È una discarica, una discarica cimiteriale. Alcune tombe di famiglia sono state forzate e saccheggiate, addirittura quella della famiglia Serra non si sono degnati nemmeno di richiuderla, proprio come la fossa alla sua destra, la cui bara è stata disseppellita, portata via, e la buca è rimasta così, aperta, ancora col nome del poveraccio che vi riposava inciso sopra.
Senza contare il fatto che all’interno della tomba stessa si notano ancora i segni di un bivacco: mozziconi di spinelli e un sacchetto di plastica, segno che qualcuno ne ha fatto teatro di un picnic di pessimo gusto. Eppure domenica mattina alcuni anziani si aggiravano basiti in questo scenario desolato e desolante con dei fiori in mano. Segno che, a differenza del Comune, i parenti non hanno ancora abbandonato questi defunti.
In un panorama già triste a priori, e reso ancor più malinconico dall’incuria e dal degrado, spicca però un’eccezione, che, per onestà, è doveroso segnalare. Si tratta del cimitero di San Desiderio, in fondo a via Pomata. Immerso nel verde, la facciata ancora intonsa, è un ordinato giardino di tombe in perfette condizioni, tant’è che un’unica lapide semi sprofondata nel terreno è stata recintata per essere riordinata al più presto. Peccato solo per la cappella, trasformata in un polveroso magazzino per mancanza di fondi.
Il cimitero di Apparizione è purtroppo un duro ritorno alla realtà, se già prima di entrarvi, ci si domanda infatti, con tutto lo spazio che c’è in piazzale Canepa, perché i cassonetti dell’Amiu siano stati posizionati proprio davanti, ma davanti davvero, all’ingresso del camposanto.

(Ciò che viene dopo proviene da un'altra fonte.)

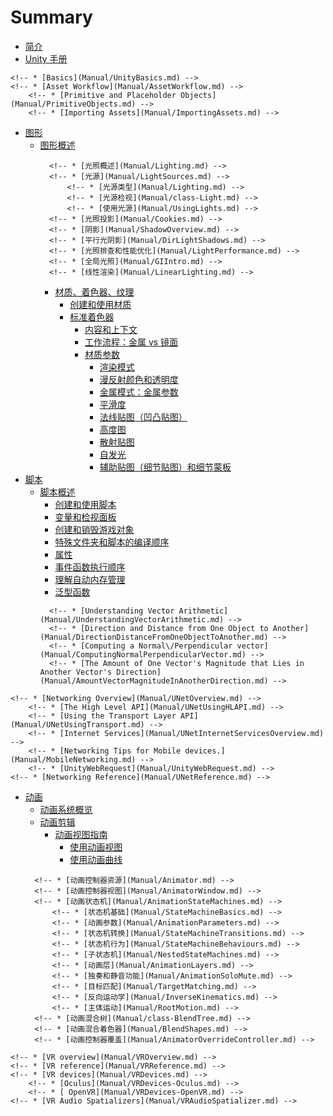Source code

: # Summary

* [简介](README.md)
* [Unity 手册](Manual/UnityManual.md)
<!-- * [使用 Unity](Manual/UnityOverview.md) -->
    <!-- * [Basics](Manual/UnityBasics.md) -->
    <!-- * [Asset Workflow](Manual/AssetWorkflow.md) -->
        <!-- * [Primitive and Placeholder Objects](Manual/PrimitiveObjects.md) -->
        <!-- * [Importing Assets](Manual/ImportingAssets.md) -->
* [图形](Manual/Graphics.md)
    * [图形概述](Manual/GraphicsOverview.md)
        <!-- * [光照概述](Manual/LightingOverview.md) -->
            <!-- * [光照概述](Manual/Lighting.md) -->
            <!-- * [光源](Manual/LightSources.md) -->
                <!-- * [光源类型](Manual/Lighting.md) -->
                <!-- * [光源检视](Manual/class-Light.md) -->
                <!-- * [使用光源](Manual/UsingLights.md) -->
            <!-- * [光照投影](Manual/Cookies.md) -->
            <!-- * [阴影](Manual/ShadowOverview.md) -->
            <!-- * [平行光阴影](Manual/DirLightShadows.md) -->
            <!-- * [光照排查和性能优化](Manual/LightPerformance.md) -->
            <!-- * [全局光照](Manual/GIIntro.md) -->
            <!-- * [线性渲染](Manual/LinearLighting.md) -->
        <!-- * [摄像机](Manual/CamerasOverview.md) -->
        * [材质、着色器、纹理](Manual/Shaders.md)
            * [创建和使用材质](Manual/Materials.md)
            * [标准着色器](Manual/shader-StandardShader.md)
                * [内容和上下文](Manual/StandardShaderContextAndContent.md)
                * [工作流程：金属 vs 镜面](Manual/StandardShaderMetallicVsSpecular.md)
                * [材质参数](Manual/StandardShaderMaterialParameters.md)
                    * [渲染模式](Manual/StandardShaderMaterialParameterRenderingMode.md)
                    * [漫反射颜色和透明度](Manual/StandardShaderMaterialParameterAlbedoColor.md)
                    <!-- * [镜面模式：镜面参数](Manual/StandardShaderMaterialParameterSpecular.md) -->
                    * [金属模式：金属参数](Manual/StandardShaderMaterialParameterMetallic.md)
                    * [平滑度](Manual/StandardShaderMaterialParameterSmoothness.md)
                    * [法线贴图（凹凸贴图）](Manual/StandardShaderMaterialParameterNormalMap.md)
                    * [高度图](Manual/StandardShaderMaterialParameterHeightMap.md)
                    * [散射贴图](Manual/StandardShaderMaterialParameterOcclusionMap.md)
                    * [自发光](Manual/StandardShaderMaterialParameterEmission.md)
                    * [辅助贴图（细节贴图）和细节蒙板](Manual/StandardShaderMaterialParameterDetail.md)
                    <!-- * [菲涅耳效应](Manual/StandardShaderFresnel.md) -->
                <!-- * [材质图表](Manual/StandardShaderMaterialCharts.md) -->
                <!-- * [自定义着色器](Manual/StandardShaderMakeYourOwn.md) -->
            <!-- * [脚本访问和修改材质参数](Manual/MaterialsAccessingViaScript.md) -->
            <!-- * [编写着色器](Manual/ShadersOverview.md) -->
* [脚本](Manual/ScriptingSection.md)
    * [脚本概述](Manual/ScriptingConcepts.md)
        * [创建和使用脚本](Manual/CreatingAndUsingScripts.md)
        * [变量和检视面板](Manual/VariablesAndTheInspector.md)
        <!-- * [Controlling GameObjects Using Components](Manual/ControllingGameObjectsComponents.md) -->
        <!-- * [Event Functions](Manual/EventFunctions.md) -->
        <!-- * [Time and Framerate Management](Manual/TimeFrameManagement.md) -->
        * [创建和销毁游戏对象](Manual/CreateDestroyObjects.md)
        <!-- * [Coroutines](Manual/Coroutines.md) -->
        * [特殊文件夹和脚本的编译顺序](Manual/ScriptCompileOrderFolders.md)
        <!-- * [Namespaces](Manual/Namespaces.md) -->
        * [属性](Manual/Attributes.md)
        * [事件函数执行顺序](Manual/ExecutionOrder.md)
        * [理解自动内存管理](Manual/UnderstandingAutomaticMemoryManagement.md)
        <!-- * [Platform Dependent Compilation](Manual/PlatformDependentCompilation.md) -->
        * [泛型函​​数](Manual/GenericFunctions.md)
        <!-- * [Scripting Restrictions](Manual/ScriptingRestrictions.md) -->
        <!-- * [Script Serialization](Manual/script-Serialization.md) -->
        <!-- * [UnityEvents](Manual/UnityEvents.md) -->
        <!-- * [What is a Null Reference Exception](Manual/NullReferenceException.md) -->
        <!-- * [Important Classes](Manual/ScriptingImportantClasses.md) -->
        <!-- * [Vector Cookbook](Manual/VectorCookbook.md) -->
            <!-- * [Understanding Vector Arithmetic](Manual/UnderstandingVectorArithmetic.md) -->
            <!-- * [Direction and Distance from One Object to Another](Manual/DirectionDistanceFromOneObjectToAnother.md) -->
            <!-- * [Computing a Normal\/Perpendicular vector](Manual/ComputingNormalPerpendicularVector.md) -->
            <!-- * [The Amount of One Vector's Magnitude that Lies in Another Vector's Direction](Manual/AmountVectorMagnitudeInAnotherDirection.md) -->
<!-- * [Multiplayer and Networking](Manual/UNet.md) -->
    <!-- * [Networking Overview](Manual/UNetOverview.md) -->
        <!-- * [The High Level API](Manual/UNetUsingHLAPI.md) -->
        <!-- * [Using the Transport Layer API](Manual/UNetUsingTransport.md) -->
        <!-- * [Internet Services](Manual/UNetInternetServicesOverview.md) -->
        <!-- * [Networking Tips for Mobile devices.](Manual/MobileNetworking.md) -->
        <!-- * [UnityWebRequest](Manual/UnityWebRequest.md) -->
    <!-- * [Networking Reference](Manual/UNetReference.md) -->
* [动画](Manual/AnimationSection.md)
    * [动画系统概览](Manual/AnimationOverview.md)
    * [动画剪辑](Manual/AnimationClips.md)
        <!-- * [从外部资源导入动画](Manual/AnimationsImport.md) -->
        * [动画视图指南](Manual/AnimationEditorGuide.md)
            * [使用动画视图](Manual/animeditor-UsingAnimationEditor.md)
            * [使用动画曲线](Manual/animeditor-AnimationCurves.md)
            <!-- * [编辑动画曲线](Manual/EditingCurves.md) -->
            <!-- * [多个动画](Manual/animeditor-MultipleParts.md) -->
            <!-- * [使用动画事件](Manual/animeditor-AnimationEvents.md) -->
    <!-- * [动画控制器](Manual/AnimatorControllers.md) -->
        <!-- * [动画控制器资源](Manual/Animator.md) -->
        <!-- * [动画控制器视图](Manual/AnimatorWindow.md) -->
        <!-- * [动画状态机](Manual/AnimationStateMachines.md) -->
            <!-- * [状态机基础](Manual/StateMachineBasics.md) -->
            <!-- * [动画参数](Manual/AnimationParameters.md) -->
            <!-- * [状态机转换](Manual/StateMachineTransitions.md) -->
            <!-- * [状态机行为](Manual/StateMachineBehaviours.md) -->
            <!-- * [子状态机](Manual/NestedStateMachines.md) -->
            <!-- * [动画层](Manual/AnimationLayers.md) -->
            <!-- * [独奏和静音功能](Manual/AnimationSoloMute.md) -->
            <!-- * [目标匹配](Manual/TargetMatching.md) -->
            <!-- * [反向运动学](Manual/InverseKinematics.md) -->
            <!-- * [主体运动](Manual/RootMotion.md) -->
        <!-- * [动画混合树](Manual/class-BlendTree.md) -->
        <!-- * [动画混合着色器](Manual/BlendShapes.md) -->
        <!-- * [动画控制器覆盖](Manual/AnimatorOverrideController.md) -->
<!-- * [Virtual Reality](Manual/VirtualReality.md) -->
    <!-- * [VR overview](Manual/VROverview.md) -->
    <!-- * [VR reference](Manual/VRReference.md) -->
    <!-- * [VR devices](Manual/VRDevices.md) -->
        <!-- * [Oculus](Manual/VRDevices-Oculus.md) -->
        <!-- * [ OpenVR](Manual/VRDevices-OpenVR.md) -->
    <!-- * [VR Audio Spatializers](Manual/VRAudioSpatializer.md) -->

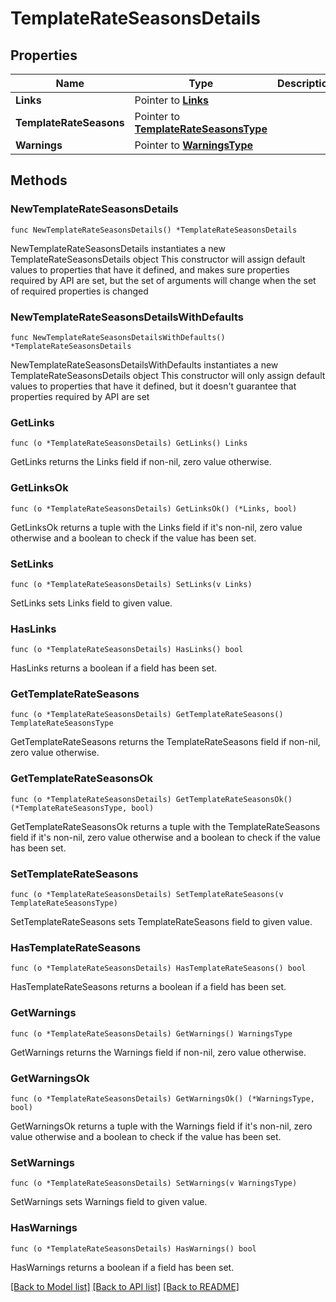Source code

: # TemplateRateSeasonsDetails

## Properties

Name | Type | Description | Notes
------------ | ------------- | ------------- | -------------
**Links** | Pointer to [**Links**](Links.md) |  | [optional] 
**TemplateRateSeasons** | Pointer to [**TemplateRateSeasonsType**](TemplateRateSeasonsType.md) |  | [optional] 
**Warnings** | Pointer to [**WarningsType**](WarningsType.md) |  | [optional] 

## Methods

### NewTemplateRateSeasonsDetails

`func NewTemplateRateSeasonsDetails() *TemplateRateSeasonsDetails`

NewTemplateRateSeasonsDetails instantiates a new TemplateRateSeasonsDetails object
This constructor will assign default values to properties that have it defined,
and makes sure properties required by API are set, but the set of arguments
will change when the set of required properties is changed

### NewTemplateRateSeasonsDetailsWithDefaults

`func NewTemplateRateSeasonsDetailsWithDefaults() *TemplateRateSeasonsDetails`

NewTemplateRateSeasonsDetailsWithDefaults instantiates a new TemplateRateSeasonsDetails object
This constructor will only assign default values to properties that have it defined,
but it doesn't guarantee that properties required by API are set

### GetLinks

`func (o *TemplateRateSeasonsDetails) GetLinks() Links`

GetLinks returns the Links field if non-nil, zero value otherwise.

### GetLinksOk

`func (o *TemplateRateSeasonsDetails) GetLinksOk() (*Links, bool)`

GetLinksOk returns a tuple with the Links field if it's non-nil, zero value otherwise
and a boolean to check if the value has been set.

### SetLinks

`func (o *TemplateRateSeasonsDetails) SetLinks(v Links)`

SetLinks sets Links field to given value.

### HasLinks

`func (o *TemplateRateSeasonsDetails) HasLinks() bool`

HasLinks returns a boolean if a field has been set.

### GetTemplateRateSeasons

`func (o *TemplateRateSeasonsDetails) GetTemplateRateSeasons() TemplateRateSeasonsType`

GetTemplateRateSeasons returns the TemplateRateSeasons field if non-nil, zero value otherwise.

### GetTemplateRateSeasonsOk

`func (o *TemplateRateSeasonsDetails) GetTemplateRateSeasonsOk() (*TemplateRateSeasonsType, bool)`

GetTemplateRateSeasonsOk returns a tuple with the TemplateRateSeasons field if it's non-nil, zero value otherwise
and a boolean to check if the value has been set.

### SetTemplateRateSeasons

`func (o *TemplateRateSeasonsDetails) SetTemplateRateSeasons(v TemplateRateSeasonsType)`

SetTemplateRateSeasons sets TemplateRateSeasons field to given value.

### HasTemplateRateSeasons

`func (o *TemplateRateSeasonsDetails) HasTemplateRateSeasons() bool`

HasTemplateRateSeasons returns a boolean if a field has been set.

### GetWarnings

`func (o *TemplateRateSeasonsDetails) GetWarnings() WarningsType`

GetWarnings returns the Warnings field if non-nil, zero value otherwise.

### GetWarningsOk

`func (o *TemplateRateSeasonsDetails) GetWarningsOk() (*WarningsType, bool)`

GetWarningsOk returns a tuple with the Warnings field if it's non-nil, zero value otherwise
and a boolean to check if the value has been set.

### SetWarnings

`func (o *TemplateRateSeasonsDetails) SetWarnings(v WarningsType)`

SetWarnings sets Warnings field to given value.

### HasWarnings

`func (o *TemplateRateSeasonsDetails) HasWarnings() bool`

HasWarnings returns a boolean if a field has been set.


[[Back to Model list]](../README.md#documentation-for-models) [[Back to API list]](../README.md#documentation-for-api-endpoints) [[Back to README]](../README.md)


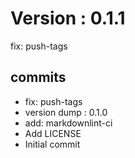 # Version : 0.1.1

fix: push-tags

## commits

* fix: push-tags
* version dump : 0.1.0
* add: markdownlint-ci
* Add LICENSE
* Initial commit
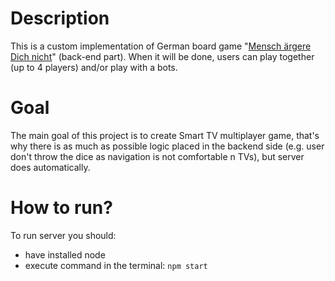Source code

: # Description
This is a custom implementation of German board game "[Mensch ärgere Dich nicht](https://en.wikipedia.org/wiki/Mensch_%C3%A4rgere_Dich_nicht)" (back-end part). When it will be done, users can play together (up to 4 players) and/or play with a bots. 

# Goal
The main goal of this project is to create Smart TV multiplayer game, that's why there is as much as possible logic placed in the backend side (e.g. user don't throw the dice as navigation is not comfortable n TVs), but server does automatically.

# How to run?
To run server  you should:
-  have installed node
- execute command in the terminal: `npm start`

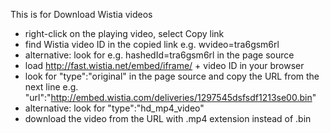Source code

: This is for Download Wistia videos

- right-click on the playing video, select Copy link
- find Wistia video ID in the copied link e.g. wvideo=tra6gsm6rl
- alternative: look for e.g. hashedId=tra6gsm6rl in the page source
- load http://fast.wistia.net/embed/iframe/ + video ID in your browser
- look for "type":"original" in the page source and copy the URL from the next line e.g. "url":"http://embed.wistia.com/deliveries/1297545dsfsdf1213se00.bin"
- alternative: look for "type":"hd_mp4_video"
- download the video from the URL with .mp4 extension instead of .bin
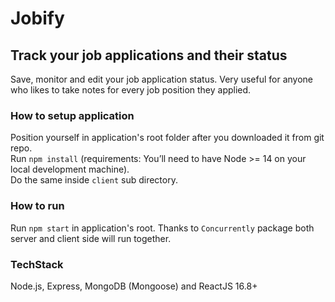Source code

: # Jobify </br>
## Track your job applications and their status </br>
Save, monitor and edit your job application status. Very useful for anyone who likes to take notes for every job position they applied. </br>
### How to setup application </br>
Position yourself in application's root folder after you downloaded it from git repo.</br>
Run `npm install` (requirements: You’ll need to have Node >= 14 on your local development machine).</br>
Do the same inside `client` sub directory.</br>

### How to run</br>
Run `npm start` in application's root. Thanks to `Concurrently` package both server and client side will run together.</br>

### TechStack </br>
Node.js, Express, MongoDB (Mongoose) and ReactJS 16.8+

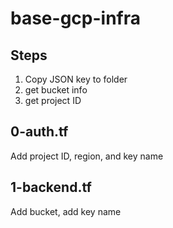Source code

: # base-gcp-infra

## Steps

1) Copy JSON key to folder
2) get bucket info
3) get project ID

## 0-auth.tf
Add project ID, region, and key name

## 1-backend.tf
Add bucket, add key name




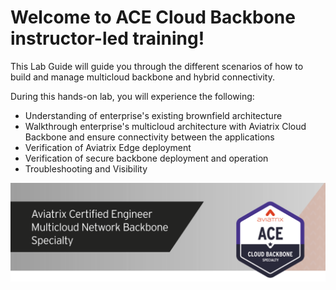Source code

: # Welcome to ACE Cloud Backbone instructor-led training!  

This Lab Guide will guide you through the different scenarios of how to build and manage multicloud backbone and hybrid connectivity.

During this hands-on lab, you will experience the following:

* Understanding of enterprise's existing brownfield architecture
* Walkthrough enterprise's multicloud architecture with Aviatrix Cloud Backbone and ensure connectivity between the applications
* Verification of Aviatrix Edge deployment
* Verification of secure backbone deployment and operation
* Troubleshooting and Visibility

![ACE](../../docs/_logos/ace_backbone_banner.png)
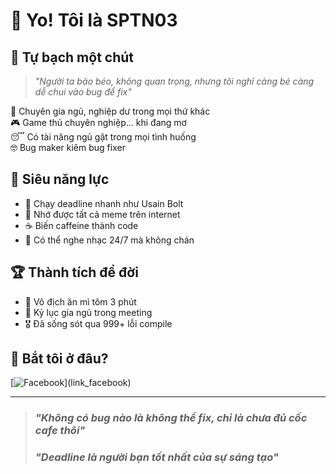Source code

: # 👋 Yo! Tôi là SPTN03
## 🤪 Tự bạch một chút
> *"Người ta bảo béo, không quan trọng, nhưng tôi nghĩ càng bé càng dễ chui vào bug để fix"*
> 
🍜 Chuyên gia ngủ, nghiệp dư trong mọi thứ khác  
🎮 Game thủ chuyên nghiệp... khi đang mơ  
😴 Có tài năng ngủ gật trong mọi tình huống  
🤓 Bug maker kiêm bug fixer  

## 💪 Siêu năng lực
- 🏃 Chạy deadline nhanh như Usain Bolt
- 🧠 Nhớ được tất cả meme trên internet
- ☕ Biến caffeine thành code
- 🎵 Có thể nghe nhạc 24/7 mà không chán

## 🏆 Thành tích để đời
- 🥇 Vô địch ăn mì tôm 3 phút
- 🏅 Kỷ lục gia ngủ trong meeting
- 🎖 Đã sống sót qua 999+ lỗi compile

## 📱 Bắt tôi ở đâu?
[![Facebook]([https://img.shields.io/badge/Facebook-Đang_online_24/7-blue](https://www.facebook.com/profile.php?id=100080931461731))](link_facebook)

---
> ### *"Không có bug nào là không thể fix, chỉ là chưa đủ cốc cafe thôi"* 
> ### *"Deadline là người bạn tốt nhất của sự sáng tạo"*
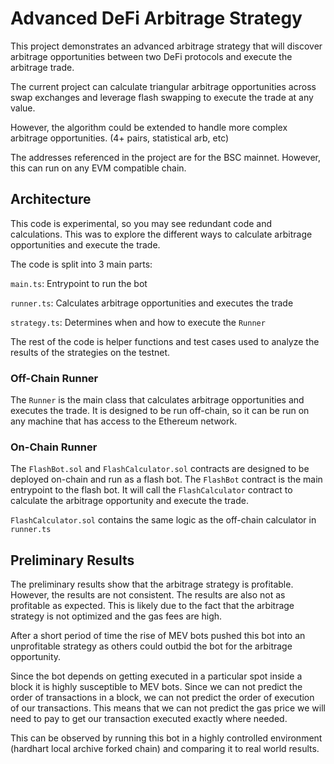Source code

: # Advanced DeFi Arbitrage Strategy 

This project demonstrates an advanced arbitrage strategy that will discover arbitrage opportunities between two DeFi protocols and execute the arbitrage trade.

The current project can calculate triangular arbitrage opportunities across swap exchanges and leverage flash swapping to execute the trade at any value.

However, the algorithm could be extended to handle more complex arbitrage opportunities. (4+ pairs, statistical arb, etc) 

The addresses referenced in the project are for the BSC mainnet. However, this can run on any EVM compatible chain.

## Architecture
This code is experimental, so you may see redundant code and calculations. This was to explore the different ways to calculate arbitrage opportunities and execute the trade.

The code is split into 3 main parts:

`main.ts`: Entrypoint to run the bot

`runner.ts`: Calculates arbitrage opportunities and executes the trade

`strategy.ts`: Determines when and how to execute the `Runner`

The rest of the code is helper functions and test cases used to analyze the results of the strategies on the testnet.

### Off-Chain Runner
The `Runner` is the main class that calculates arbitrage opportunities and executes the trade. It is designed to be run off-chain, so it can be run on any machine that has access to the Ethereum network.

### On-Chain Runner
The `FlashBot.sol` and `FlashCalculator.sol` contracts are designed to be deployed on-chain and run as a flash bot. The `FlashBot` contract is the main entrypoint to the flash bot. It will call the `FlashCalculator` contract to calculate the arbitrage opportunity and execute the trade.

`FlashCalculator.sol` contains the same logic as the off-chain calculator in `runner.ts`

## Preliminary Results
The preliminary results show that the arbitrage strategy is profitable. However, the results are not consistent. The results are also not as profitable as expected. This is likely due to the fact that the arbitrage strategy is not optimized and the gas fees are high.

After a short period of time the rise of MEV bots pushed this bot into an unprofitable strategy as others could outbid the bot for the arbitrage opportunity.

Since the bot depends on getting executed in a particular spot inside a block it is highly susceptible to MEV bots. Since we can not predict the order of transactions in a block, we can not predict the order of execution of our transactions. This means that we can not predict the gas price we will need to pay to get our transaction executed exactly where needed.

This can be observed by running this bot in a highly controlled environment (hardhart local archive forked chain) and comparing it to real world results.
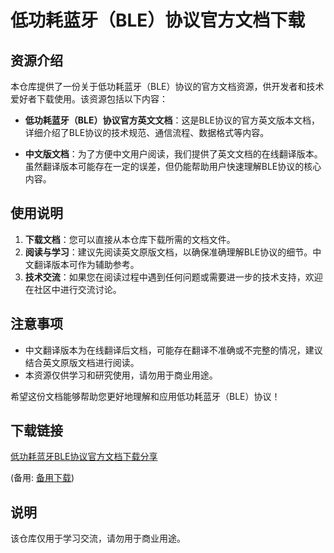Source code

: # 低功耗蓝牙（BLE）协议官方文档下载

## 资源介绍

本仓库提供了一份关于低功耗蓝牙（BLE）协议的官方文档资源，供开发者和技术爱好者下载使用。该资源包括以下内容：

- **低功耗蓝牙（BLE）协议官方英文文档**：这是BLE协议的官方英文版本文档，详细介绍了BLE协议的技术规范、通信流程、数据格式等内容。
  
- **中文版文档**：为了方便中文用户阅读，我们提供了英文文档的在线翻译版本。虽然翻译版本可能存在一定的误差，但仍能帮助用户快速理解BLE协议的核心内容。

## 使用说明

1. **下载文档**：您可以直接从本仓库下载所需的文档文件。
2. **阅读与学习**：建议先阅读英文原版文档，以确保准确理解BLE协议的细节。中文翻译版本可作为辅助参考。
3. **技术交流**：如果您在阅读过程中遇到任何问题或需要进一步的技术支持，欢迎在社区中进行交流讨论。

## 注意事项

- 中文翻译版本为在线翻译后文档，可能存在翻译不准确或不完整的情况，建议结合英文原版文档进行阅读。
- 本资源仅供学习和研究使用，请勿用于商业用途。

希望这份文档能够帮助您更好地理解和应用低功耗蓝牙（BLE）协议！

## 下载链接
[低功耗蓝牙BLE协议官方文档下载分享](https://pan.quark.cn/s/68913366025e) 

(备用: [备用下载](https://pan.baidu.com/s/1jDyaH9sLr7xkbKDAIHM0Rw?pwd=1234))

## 说明

该仓库仅用于学习交流，请勿用于商业用途。
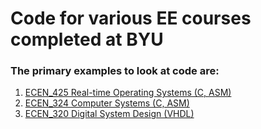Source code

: # Code for various EE courses completed at BYU
### The primary examples to look at code are:
1. [ECEN_425 Real-time Operating Systems (C, ASM)](tree/master/ECEN_425)
2. [ECEN_324 Computer Systems (C, ASM)](tree/master/ECEN_324)
3. [ECEN_320 Digital System Design (VHDL)](tree/master/ECEN_320)
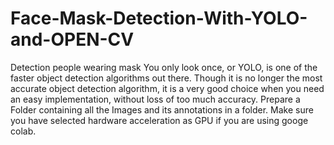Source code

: # Face-Mask-Detection-With-YOLO-and-OPEN-CV
Detection people wearing mask
You only look once, or YOLO, is one of the faster object detection algorithms out there.
Though it is no longer the most accurate object detection algorithm, it is a very good choice when you need an easy implementation, without loss of too much accuracy.
Prepare a Folder containing all the Images and its annotations in a folder.
Make sure you have selected hardware acceleration as GPU if you are using googe colab.
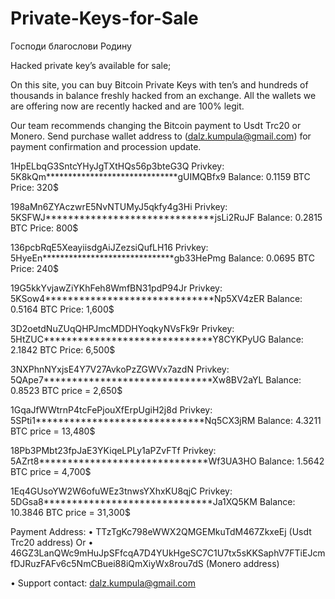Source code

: # Private-Keys-for-Sale

Господи благослови Родину
		
Hacked private key’s available for sale;
				
On this site, you can buy Bitcoin Private Keys with ten’s and hundreds of thousands in balance freshly hacked from an exchange. All the wallets we are offering now are recently hacked and are 100% legit.

Our team recommends changing the Bitcoin payment to Usdt Trc20 or Monero. Send purchase wallet address to (dalz.kumpula@gmail.com) for payment confirmation and procession update.
		
		
1HpELbqG3SntcYHyJgTXtHQs56p3bteG3Q
	Privkey: 5K8kQm******************************gUIMQBfx9
	Balance: 0.1159 BTC
	Price: 320$
	
198aMn6ZYAczwrE5NvNTUMyJ5qkfy4g3Hi
	Privkey: 5KSFWJ******************************jsLi2RuJF
	Balance: 0.2815 BTC
	Price: 800$
		
136pcbRqE5XeayiisdgAiJZezsiQufLH16
	Privkey: 5HyeEn******************************gb33HePmg
	Balance: 0.0695 BTC
	Price: 240$
		
19G5kkYvjawZiYKhFeh8WmfBN31pdP94Jr
	Privkey: 5KSow4******************************Np5XV4zER
	Balance: 0.5164 BTC
	Price: 1,600$
		
3D2oetdNuZUqQHPJmcMDDHYoqkyNVsFk9r
	Privkey: 5HtZUC******************************Y8CYKPyUG
	Balance: 2.1842 BTC
	Price: 6,500$
		
3NXPhnNYxjsE4Y7V27AvkoPzZGWVx7azdN
	Privkey: 5QApe7******************************Xw8BV2aYL
	Balance: 0.8523 BTC
	price = 2,650$
		
1GqaJfWWtrnP4tcFePjouXfErpUgiH2j8d
	Privkey: 5SPti1******************************Nq5CX3jRM
	Balance: 4.3211 BTC
	price = 13,480$
		
18Pb3PMbt23fpJaE3YKiqeLPLy1aPZvFTf
	Privkey: 5AZrt8******************************Wf3UA3HO
	Balance: 1.5642 BTC
	price =  4,700$
		
1Eq4GUsoYW2W6ofuWEz3tnwsYXhxKU8qjC
    Privkey: 5DGsa8******************************Ja1XQ5KM
	Balance: 10.3846 BTC
	price = 31,300$
 
  Payment Address: 
•	TTzTgKc798eWWX2QMGEMkuTdM467ZkxeEj  (Usdt Trc20 address)
                                                                  Or 
•	46GZ3LanQWc9mHuJpSFfcqA7D4YUkHgeSC7C1U7tx5sKKSaphV7FTiEJcmfDJRuzFAFv6c5NmCBuei88iQmXiyWx8rou7dS (Monero address)
   
•	Support contact: dalz.kumpula@gmail.com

Tanto che per accedervi si debba fare lo slalom.

Nel complesso il cimitero è sporco e fatiscente, con poche aiuole che ricordano la più desolata pampa argentina, la cappella abbandonata, il neon dell’unica galleria che non si accende e uno spettacolo sinistro osservabile dalle scale che portano al livello inferiore.
Sotto la scalinata in ferro, sono ancora ben visibili le tracce di un incendio, o di un semplice falò, tra cui però si distinguono ancora, due bare semicarbonizzate dal fuoco: inquietante.